Monday, June 16, 2014

Just Play; or, the Work Is Its Own Reward

The Heat-Spurs series -- like the most recent Super Bowl -- turned out quite anticlimactic with San Antonio’s three straight blowouts to clinch.

Was certainly intriguing to watch the Spurs team handle the ball so flawlessly, and that crazy 19-for-21 start to Game 3 was simply stunning. It shouldn’t have seemed so surprising, really, given the Western Conference’s clear edge over the East throughout the year, but it still was kind of amazing to watch one team dominate the other so thoroughly on basketball’s biggest stage.

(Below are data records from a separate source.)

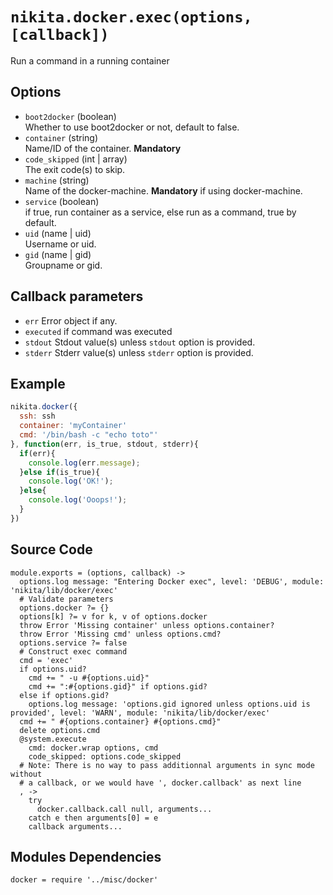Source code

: 
# `nikita.docker.exec(options, [callback])`

Run a command in a running container

## Options

* `boot2docker` (boolean)   
  Whether to use boot2docker or not, default to false.   
* `container` (string)   
  Name/ID of the container. __Mandatory__   
* `code_skipped` (int | array)   
  The exit code(s) to skip.   
* `machine` (string)   
  Name of the docker-machine. __Mandatory__ if using docker-machine.   
* `service` (boolean)   
  if true, run container as a service, else run as a command, true by default.   
* `uid` (name | uid)   
  Username or uid.   
* `gid` (name | gid)   
  Groupname or gid.   


## Callback parameters

* `err`
  Error object if any.
* `executed`
  if command was executed
* `stdout`
  Stdout value(s) unless `stdout` option is provided.
* `stderr`
  Stderr value(s) unless `stderr` option is provided.

## Example

```javascript
nikita.docker({
  ssh: ssh
  container: 'myContainer'
  cmd: '/bin/bash -c "echo toto"'
}, function(err, is_true, stdout, stderr){
  if(err){
    console.log(err.message);
  }else if(is_true){
    console.log('OK!');
  }else{
    console.log('Ooops!');
  }
})
```

## Source Code

    module.exports = (options, callback) ->
      options.log message: "Entering Docker exec", level: 'DEBUG', module: 'nikita/lib/docker/exec'
      # Validate parameters
      options.docker ?= {}
      options[k] ?= v for k, v of options.docker
      throw Error 'Missing container' unless options.container?
      throw Error 'Missing cmd' unless options.cmd?
      options.service ?= false
      # Construct exec command
      cmd = 'exec'
      if options.uid?
        cmd += " -u #{options.uid}"
        cmd += ":#{options.gid}" if options.gid?
      else if options.gid?
        options.log message: 'options.gid ignored unless options.uid is provided', level: 'WARN', module: 'nikita/lib/docker/exec'
      cmd += " #{options.container} #{options.cmd}"
      delete options.cmd
      @system.execute
        cmd: docker.wrap options, cmd
        code_skipped: options.code_skipped
      # Note: There is no way to pass additionnal arguments in sync mode without
      # a callback, or we would have ', docker.callback' as next line
      , ->
        try
          docker.callback.call null, arguments...
        catch e then arguments[0] = e
        callback arguments...

## Modules Dependencies

    docker = require '../misc/docker'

While recalling the previous four championship teams San Antonio has had since 1999, the victory also kind of reprised the 2004 Detroit Pistons insofar as the “team” concept as exemplified by the winners so obviously overrode all other narratives to become the story of the series. You might remember Detroit’s coach Larry Brown speaking of “winning the right way” a decade ago, alluding to the promotion of team over individual, and the Spurs obviously demonstrated something similar during their season and playoff run.

To a man so uniformly humble, the talk that came from the Spurs perhaps sounded a little at times like generic sports-speak. Still, one theme I found kind of interesting -- and with obvious connections to poker -- was the Spurs’ repeated insistence upon “just playing” and not worrying overly about results.

The guiding quote from coach Gregg Popovich from several years back insists “You don’t deserve anything. You just go play. You start thinking about what you deserve and what you don’t deserve and it just makes you soft. You just go play the game.”

In practice, such a principle translates into focusing on performing as well as possible and not fretting over outcomes, in particular not fooling oneself into thinking certain outcomes are “deserved.” In poker terms, we think of doing our best to “get it in good” -- i.e., with a favorable chance of being successful -- then not being overly affected by results, be they positive or negative.

Kevin Arnovitz focused on that theme last night in his post-series column for ESPN titled “The work speaks for itself,” speaking of “commitment to process” as an emblem for the Spurs, a formulation that sounds a lot like a different way of saying not to be “results oriented.”

Luck did play a role in this series -- though perhaps not as conspicuously as happened between the same two teams a year ago. But so did skill, with the Spurs playing their hand about as well as it could be played. And, as happens more often than not, the favorite came out on top.